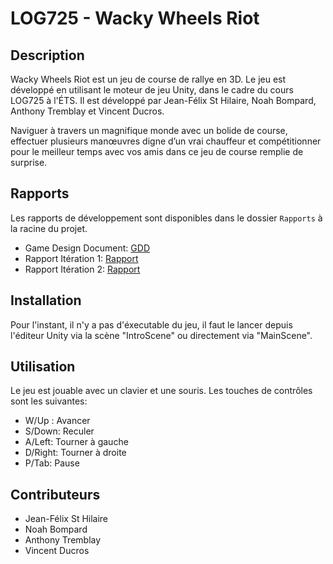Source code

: ﻿# LOG725 - Wacky Wheels Riot

## Description

Wacky Wheels Riot est un jeu de course de rallye en 3D. Le jeu est développé en utilisant le moteur de jeu Unity, dans le cadre du cours LOG725 à l'ÉTS.
Il est développé par Jean-Félix St Hilaire, Noah Bompard, Anthony Tremblay et Vincent Ducros.

Naviguer à travers un magnifique monde avec un bolide de course, effectuer plusieurs manœuvres digne d’un vrai chauffeur et compétitionner pour le meilleur temps avec vos amis dans ce jeu de course remplie de surprise.

## Rapports

Les rapports de développement sont disponibles dans le dossier `Rapports` à la racine du projet.
- Game Design Document: [GDD](Rapports/GDD_Equipe4.pdf)
- Rapport Itération 1: [Rapport](Rapports/Rapport_Iteration1_Equipe4.pdf)
- Rapport Itération 2: [Rapport](Rapports/Rapport_Iteration2_Equipe4.pdf)

## Installation

Pour l'instant, il n'y a pas d'éxecutable du jeu, il faut le lancer depuis l'éditeur Unity via la scène "IntroScene" ou directement via "MainScene".

## Utilisation

Le jeu est jouable avec un clavier et une souris. Les touches de contrôles sont les suivantes:
- W/Up : Avancer
- S/Down: Reculer
- A/Left: Tourner à gauche
- D/Right: Tourner à droite
- P/Tab: Pause

## Contributeurs

- Jean-Félix St Hilaire
- Noah Bompard
- Anthony Tremblay
- Vincent Ducros

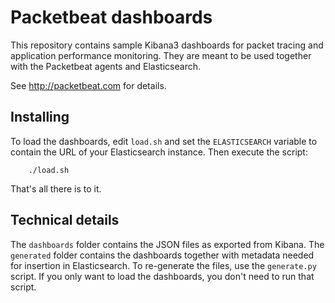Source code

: Packetbeat dashboards
=====================

This repository contains sample Kibana3 dashboards for packet tracing and
application performance monitoring. They are meant to be used together with the
Packetbeat agents and Elasticsearch.

See http://packetbeat.com for details.

Installing
----------
To load the dashboards, edit `load.sh` and set the `ELASTICSEARCH` variable to
contain the URL of your Elasticsearch instance. Then execute the script:

        ./load.sh

That's all there is to it.

Technical details
-----------------
The `dashboards` folder contains the JSON files as exported from Kibana. The
`generated` folder contains the dashboards together with metadata needed for
insertion in Elasticsearch. To re-generate the files, use the `generate.py`
script. If you only want to load the dashboards, you don't need to run that
script.
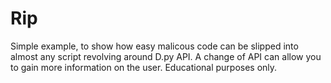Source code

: # Rip
Simple example, to show how easy malicous code can be slipped into almost any script revolving around D.py API. 
A change of API can allow you to gain more information on the user.
Educational purposes only.
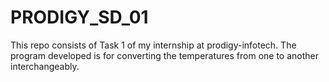 # PRODIGY_SD_01
This repo consists of Task 1 of my internship at prodigy-infotech. The program developed is for converting the temperatures from one to another interchangeably.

* _Exercise goal_: Retype the lines above exactly, no pictures.

* _Response box_:
Source code

: ﻿# LOG725 - Wacky Wheels Riot

## Description

Wacky Wheels Riot est un jeu de course de rallye en 3D. Le jeu est développé en utilisant le moteur de jeu Unity, dans le cadre du cours LOG725 à l'ÉTS.
Il est développé par Jean-Félix St Hilaire, Noah Bompard, Anthony Tremblay et Vincent Ducros.

Naviguer à travers un magnifique monde avec un bolide de course, effectuer plusieurs manœuvres digne d’un vrai chauffeur et compétitionner pour le meilleur temps avec vos amis dans ce jeu de course remplie de surprise.

## Rapports

Les rapports de développement sont disponibles dans le dossier `Rapports` à la racine du projet.
- Game Design Document: [GDD](Rapports/GDD_Equipe4.pdf)
- Rapport Itération 1: [Rapport](Rapports/Rapport_Iteration1_Equipe4.pdf)
- Rapport Itération 2: [Rapport](Rapports/Rapport_Iteration2_Equipe4.pdf)

## Installation

Pour l'instant, il n'y a pas d'éxecutable du jeu, il faut le lancer depuis l'éditeur Unity via la scène "IntroScene" ou directement via "MainScene".

## Utilisation

Le jeu est jouable avec un clavier et une souris. Les touches de contrôles sont les suivantes:
- W/Up : Avancer
- S/Down: Reculer
- A/Left: Tourner à gauche
- D/Right: Tourner à droite
- P/Tab: Pause

## Contributeurs

- Jean-Félix St Hilaire
- Noah Bompard
- Anthony Tremblay
- Vincent Ducros

Source code

: Packetbeat dashboards
=====================

This repository contains sample Kibana3 dashboards for packet tracing and
application performance monitoring. They are meant to be used together with the
Packetbeat agents and Elasticsearch.

See http://packetbeat.com for details.

Installing
----------
To load the dashboards, edit `load.sh` and set the `ELASTICSEARCH` variable to
contain the URL of your Elasticsearch instance. Then execute the script:

        ./load.sh

That's all there is to it.

Technical details
-----------------
The `dashboards` folder contains the JSON files as exported from Kibana. The
`generated` folder contains the dashboards together with metadata needed for
insertion in Elasticsearch. To re-generate the files, use the `generate.py`
script. If you only want to load the dashboards, you don't need to run that
script.
Source code

: # Rip
Simple example, to show how easy malicous code can be slipped into almost any script revolving around D.py API. 
A change of API can allow you to gain more information on the user.
Educational purposes only.
 # PRODIGY_SD_01
This repo consists of Task 1 of my internship at prodigy-infotech. The program developed is for converting the temperatures from one to another interchangeably.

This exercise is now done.